That you know of.
I’m not saying you are wrong, but food poisoning can be sub clinical or misdiagnosed. So it is possible for people to get food poisoning and for you never to hear about it.
That you know of.
I’m not saying you are wrong, but food poisoning can be sub clinical or misdiagnosed. So it is possible for people to get food poisoning and for you never to hear about it.
Nothing much to see, actually. (Yet, at least.) Sometimes there’s a multimeter on the table, with probe in the oven or in the pot. (Todo: add wireless data relaying.) Sometimes it is an infrared thermometer, for touchless sensing. That’s about it (so far). Curves-drawing dataloggers aren’t implemented yet (though that’s as easy as attaching the meters to a laptop and adding some scripting, but there aren’t enough round tuits for that yet and I cook rather rarely).
A nice add-on would be a thermal vision eye-clip. Maybe something that’d look like an illicit offspring of a night Google Glass spent with FLIR Lepton?
See? SEE?
Nothing to see, move along!
I hear you, and I’m sure that’s true in many cases, but in this particular case (it was a private estate, so we were dealing with a small and known group of people who were never individually alone) there was no way to hide if you were feeling even slightly out of sorts. No en suite bathrooms, for example.
I’m probably going to regret asking this, but why do you need a curves-drawing datalogger in a kitchen?
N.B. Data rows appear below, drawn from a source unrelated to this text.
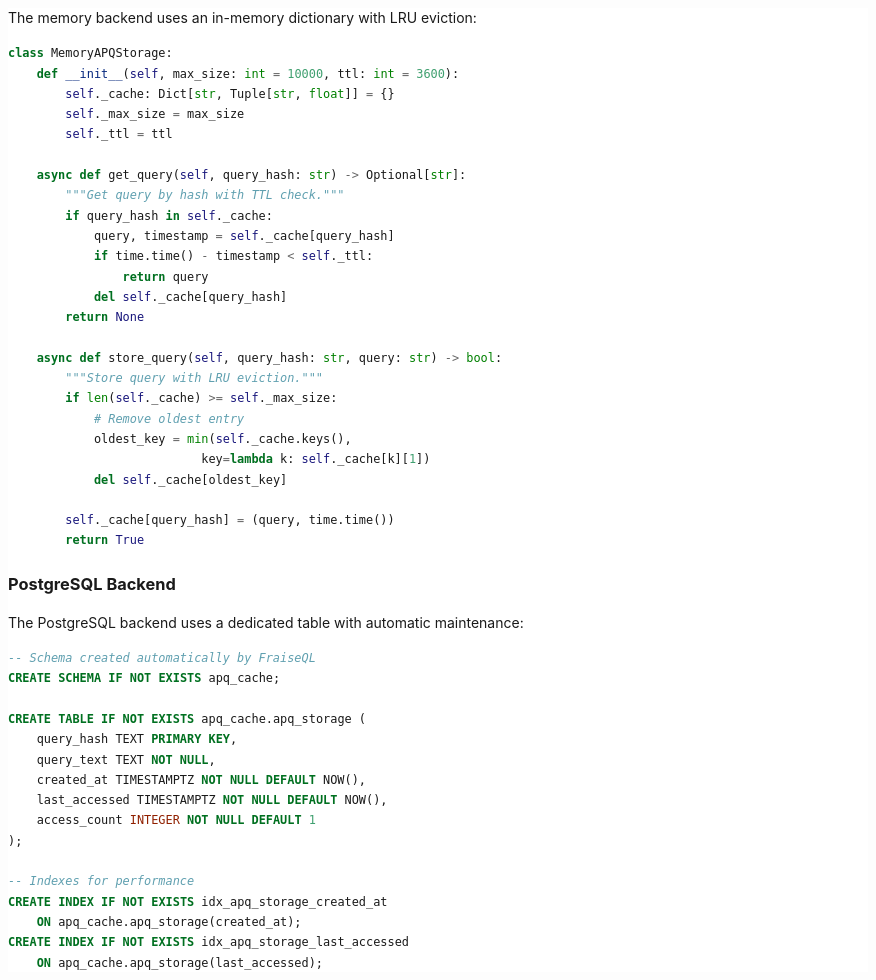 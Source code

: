 The memory backend uses an in-memory dictionary with LRU eviction:

```python
class MemoryAPQStorage:
    def __init__(self, max_size: int = 10000, ttl: int = 3600):
        self._cache: Dict[str, Tuple[str, float]] = {}
        self._max_size = max_size
        self._ttl = ttl

    async def get_query(self, query_hash: str) -> Optional[str]:
        """Get query by hash with TTL check."""
        if query_hash in self._cache:
            query, timestamp = self._cache[query_hash]
            if time.time() - timestamp < self._ttl:
                return query
            del self._cache[query_hash]
        return None

    async def store_query(self, query_hash: str, query: str) -> bool:
        """Store query with LRU eviction."""
        if len(self._cache) >= self._max_size:
            # Remove oldest entry
            oldest_key = min(self._cache.keys(),
                           key=lambda k: self._cache[k][1])
            del self._cache[oldest_key]

        self._cache[query_hash] = (query, time.time())
        return True
```

### PostgreSQL Backend

The PostgreSQL backend uses a dedicated table with automatic maintenance:

```sql
-- Schema created automatically by FraiseQL
CREATE SCHEMA IF NOT EXISTS apq_cache;

CREATE TABLE IF NOT EXISTS apq_cache.apq_storage (
    query_hash TEXT PRIMARY KEY,
    query_text TEXT NOT NULL,
    created_at TIMESTAMPTZ NOT NULL DEFAULT NOW(),
    last_accessed TIMESTAMPTZ NOT NULL DEFAULT NOW(),
    access_count INTEGER NOT NULL DEFAULT 1
);

-- Indexes for performance
CREATE INDEX IF NOT EXISTS idx_apq_storage_created_at
    ON apq_cache.apq_storage(created_at);
CREATE INDEX IF NOT EXISTS idx_apq_storage_last_accessed
    ON apq_cache.apq_storage(last_accessed);
```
Are you planning on keeping track of ALL variables, including exact (to the micro-gram) weight, fat-to-protein ratio, ambient temperature, humidity, etc.?
edited to add: I owned a round tuit when I was a teenager. It was a black rubber squeeze coin holder with “tuit” printed on it. Sort of like the following, but round:
The datalogger is not That Much Important, but could bring some light to the thermal transfer issues in the foods (surface vs core temperature of the “workpiece” in the oven, for example). Given how much of importance relative to other variables goes to the thermal processing, this is the best yield for the effort.
The other variables are either much more difficult to measure (though some could be acquired by e.g. selective staining and optical microscopy), or don’t have that high importance. Weight down to microgram is a bit of overkill, given the hygroscopic (or moisture-losing) nature of materials, and given the rather wide variability of feedstocks (even in food industry no two shipments of flour are exactly the same); low single percents in mass accuracy should be by far enough.
The acquired/logged data are of use both as a partial substitution for experience, and as a debugging aid to figure out what went wrong and why the souffle that went okay in attempts 3, 4, and 5 was suddenly so miserably collapsed at attempt 6.
Then there’s the benefit of unification of instrumentation between the kitchen and the lab (and the eventual process plant), as the same hardware/software can be used “multi-mission”. A test run of the equipment is a test run, whether it is supervising a thermal treatment of a steel workpiece or a sheet of cookies. Even the thermocouple can be the same K-type kind here. (The lower temperatures encountered in cooking could allow even use of the more accurate, perhaps overkill-accurate though, Pt-100 resistive sensors.)
(Edit: You cannot solder the Pt-100 ones as the high temperatures would melt the joints, but using thin brass or silver wire, some borax, and that kind of cigarette lighter that makes that hot, difficult-to-blow-off, well-premixed blue flame, you can braze the joint with ease.)
I made myself some, a year ago, by successive laser engraving and cutting as a test of the K40, but they don’t seem to be in sufficient quantity.
http://shaddack.twibright.com/2014-02-16-RoundTuits/
(On a side note, acrylic cuts very well with a CO2 laser. If it gets spray-painted black, the paint can be engraved through for interesting signs (and can be color-painted over the cuts, for color signs). But cut it from the non-painted side, as the paint will burn in the beam and make a cloud of oily smoke and contaminate the surface and the flame it makes absorbs enough of beam energy to not cut through. (No air-assist yet.) The same painted sheet, cut from the other side, will have all those ugly effects on the bottom side instead, where they don’t matter. The flipping operation will benefit from some sort of a jig to do the alignment properly. An U-shaped cut in a piece of MDF board or a plywood or whatever, with known width, will do the job here; align the workpiece to the left or right edge depending on which side you operate.)
That would be useful in my house, but I never seem to be able to get one.